▶ _TASK GOAL_: Among the entries below, one line contains "ResponseGenerationAgent選択 | ✅ 完了 |" and another contains "ReAct型Agent動作+探索結果 | ✅ 完了 |". Transcribe those two lines and every line between them, exactly.

(Data records)
☆ ☆ ☆ ☆ ☆
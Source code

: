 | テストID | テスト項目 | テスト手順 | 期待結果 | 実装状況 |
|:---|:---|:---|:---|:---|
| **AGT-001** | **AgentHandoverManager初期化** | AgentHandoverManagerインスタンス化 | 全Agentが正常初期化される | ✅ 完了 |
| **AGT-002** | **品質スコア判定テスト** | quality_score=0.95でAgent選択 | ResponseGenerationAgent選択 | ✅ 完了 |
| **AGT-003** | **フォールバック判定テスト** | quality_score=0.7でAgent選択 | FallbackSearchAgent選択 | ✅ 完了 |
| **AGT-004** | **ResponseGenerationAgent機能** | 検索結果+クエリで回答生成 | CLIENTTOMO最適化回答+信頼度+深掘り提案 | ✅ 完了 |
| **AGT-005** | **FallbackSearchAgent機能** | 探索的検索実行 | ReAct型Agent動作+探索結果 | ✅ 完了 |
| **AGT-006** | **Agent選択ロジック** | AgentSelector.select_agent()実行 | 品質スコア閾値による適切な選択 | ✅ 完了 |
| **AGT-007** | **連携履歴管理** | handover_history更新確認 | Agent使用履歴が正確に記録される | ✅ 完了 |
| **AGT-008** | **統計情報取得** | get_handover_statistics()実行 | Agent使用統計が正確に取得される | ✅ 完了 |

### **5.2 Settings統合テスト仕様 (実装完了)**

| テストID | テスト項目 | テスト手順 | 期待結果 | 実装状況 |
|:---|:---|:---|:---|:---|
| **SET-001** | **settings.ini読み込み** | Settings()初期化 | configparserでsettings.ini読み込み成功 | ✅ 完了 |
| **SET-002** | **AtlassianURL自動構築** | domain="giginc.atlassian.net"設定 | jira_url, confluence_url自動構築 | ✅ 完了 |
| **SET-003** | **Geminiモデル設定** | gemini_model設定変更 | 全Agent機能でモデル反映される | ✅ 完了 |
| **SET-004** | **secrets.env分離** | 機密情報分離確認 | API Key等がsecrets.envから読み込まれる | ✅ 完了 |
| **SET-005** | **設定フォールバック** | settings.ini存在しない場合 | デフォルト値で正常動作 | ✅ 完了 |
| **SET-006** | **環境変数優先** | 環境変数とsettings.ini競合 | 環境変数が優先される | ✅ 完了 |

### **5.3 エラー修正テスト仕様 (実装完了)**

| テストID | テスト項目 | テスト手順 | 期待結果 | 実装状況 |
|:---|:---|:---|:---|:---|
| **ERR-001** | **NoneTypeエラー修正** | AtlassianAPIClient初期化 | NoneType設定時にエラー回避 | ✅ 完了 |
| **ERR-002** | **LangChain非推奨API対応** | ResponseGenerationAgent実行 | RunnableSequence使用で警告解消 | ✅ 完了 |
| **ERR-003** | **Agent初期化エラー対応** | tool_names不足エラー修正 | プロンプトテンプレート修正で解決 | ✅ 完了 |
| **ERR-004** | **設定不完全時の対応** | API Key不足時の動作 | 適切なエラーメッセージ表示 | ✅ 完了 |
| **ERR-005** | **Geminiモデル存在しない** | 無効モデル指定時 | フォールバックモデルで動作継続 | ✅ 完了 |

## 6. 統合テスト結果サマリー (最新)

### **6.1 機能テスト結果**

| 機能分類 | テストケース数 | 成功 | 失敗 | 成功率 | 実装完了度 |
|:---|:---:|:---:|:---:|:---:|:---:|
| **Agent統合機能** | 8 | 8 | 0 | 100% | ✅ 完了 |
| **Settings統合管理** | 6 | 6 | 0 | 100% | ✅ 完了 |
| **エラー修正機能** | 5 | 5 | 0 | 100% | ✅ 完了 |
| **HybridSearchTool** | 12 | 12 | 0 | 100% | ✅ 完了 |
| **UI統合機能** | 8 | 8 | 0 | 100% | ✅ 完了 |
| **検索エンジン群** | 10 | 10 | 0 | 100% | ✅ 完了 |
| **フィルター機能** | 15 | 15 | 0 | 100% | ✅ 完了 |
☆ ☆ ☆ ☆ ☆
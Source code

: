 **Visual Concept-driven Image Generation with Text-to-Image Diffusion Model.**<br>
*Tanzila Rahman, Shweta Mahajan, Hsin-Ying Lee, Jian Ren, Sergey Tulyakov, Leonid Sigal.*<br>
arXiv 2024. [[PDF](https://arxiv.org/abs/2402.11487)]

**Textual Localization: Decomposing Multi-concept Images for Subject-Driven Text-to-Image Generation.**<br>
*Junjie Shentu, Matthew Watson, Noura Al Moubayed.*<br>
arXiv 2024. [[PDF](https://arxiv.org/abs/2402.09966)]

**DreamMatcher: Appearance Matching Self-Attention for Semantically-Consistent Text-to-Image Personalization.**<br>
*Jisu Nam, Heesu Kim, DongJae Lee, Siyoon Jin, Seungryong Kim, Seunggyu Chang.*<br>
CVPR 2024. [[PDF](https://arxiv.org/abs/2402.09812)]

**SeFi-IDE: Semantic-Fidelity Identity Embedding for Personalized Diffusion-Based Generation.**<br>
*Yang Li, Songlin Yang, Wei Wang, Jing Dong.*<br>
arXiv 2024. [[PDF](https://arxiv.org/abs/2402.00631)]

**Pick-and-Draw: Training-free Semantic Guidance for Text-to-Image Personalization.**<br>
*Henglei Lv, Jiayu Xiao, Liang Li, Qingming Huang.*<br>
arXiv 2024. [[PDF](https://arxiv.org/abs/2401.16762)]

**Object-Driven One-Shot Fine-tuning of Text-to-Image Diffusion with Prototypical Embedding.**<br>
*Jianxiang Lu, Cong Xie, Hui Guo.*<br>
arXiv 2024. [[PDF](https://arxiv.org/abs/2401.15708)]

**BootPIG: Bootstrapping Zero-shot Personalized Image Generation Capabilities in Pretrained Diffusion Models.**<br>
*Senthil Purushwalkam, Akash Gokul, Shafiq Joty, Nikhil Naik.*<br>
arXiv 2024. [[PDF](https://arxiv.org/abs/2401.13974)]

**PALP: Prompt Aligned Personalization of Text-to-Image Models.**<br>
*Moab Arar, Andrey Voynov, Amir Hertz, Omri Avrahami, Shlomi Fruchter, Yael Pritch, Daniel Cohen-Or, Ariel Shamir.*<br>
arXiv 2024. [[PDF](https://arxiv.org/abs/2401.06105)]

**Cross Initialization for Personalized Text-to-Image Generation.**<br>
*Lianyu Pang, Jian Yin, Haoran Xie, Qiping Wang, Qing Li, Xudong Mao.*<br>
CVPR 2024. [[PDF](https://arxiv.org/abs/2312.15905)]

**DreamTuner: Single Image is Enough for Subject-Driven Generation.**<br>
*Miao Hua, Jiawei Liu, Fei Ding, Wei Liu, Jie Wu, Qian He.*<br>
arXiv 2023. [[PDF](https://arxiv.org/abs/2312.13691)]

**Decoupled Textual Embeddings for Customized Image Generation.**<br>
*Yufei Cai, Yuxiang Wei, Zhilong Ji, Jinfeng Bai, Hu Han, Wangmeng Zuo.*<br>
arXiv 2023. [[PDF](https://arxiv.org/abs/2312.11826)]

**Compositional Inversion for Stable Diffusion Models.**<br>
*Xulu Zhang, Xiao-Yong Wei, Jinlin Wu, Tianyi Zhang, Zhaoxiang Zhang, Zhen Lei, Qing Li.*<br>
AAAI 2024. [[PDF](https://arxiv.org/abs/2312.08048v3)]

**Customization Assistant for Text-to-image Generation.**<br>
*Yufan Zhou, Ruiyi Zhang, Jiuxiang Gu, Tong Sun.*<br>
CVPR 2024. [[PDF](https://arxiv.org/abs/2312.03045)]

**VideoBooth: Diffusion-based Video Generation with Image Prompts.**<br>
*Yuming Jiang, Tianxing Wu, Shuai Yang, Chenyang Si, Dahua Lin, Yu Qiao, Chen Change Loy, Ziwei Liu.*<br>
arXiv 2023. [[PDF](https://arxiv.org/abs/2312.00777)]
☆ ☆ ☆ ☆ ☆
▶ _TASK OUTPUT_:
| **AGT-002** | **品質スコア判定テスト** | quality_score=0.95でAgent選択 | ResponseGenerationAgent選択 | ✅ 完了 |
| **AGT-003** | **フォールバック判定テスト** | quality_score=0.7でAgent選択 | FallbackSearchAgent選択 | ✅ 完了 |
| **AGT-004** | **ResponseGenerationAgent機能** | 検索結果+クエリで回答生成 | CLIENTTOMO最適化回答+信頼度+深掘り提案 | ✅ 完了 |
| **AGT-005** | **FallbackSearchAgent機能** | 探索的検索実行 | ReAct型Agent動作+探索結果 | ✅ 完了 |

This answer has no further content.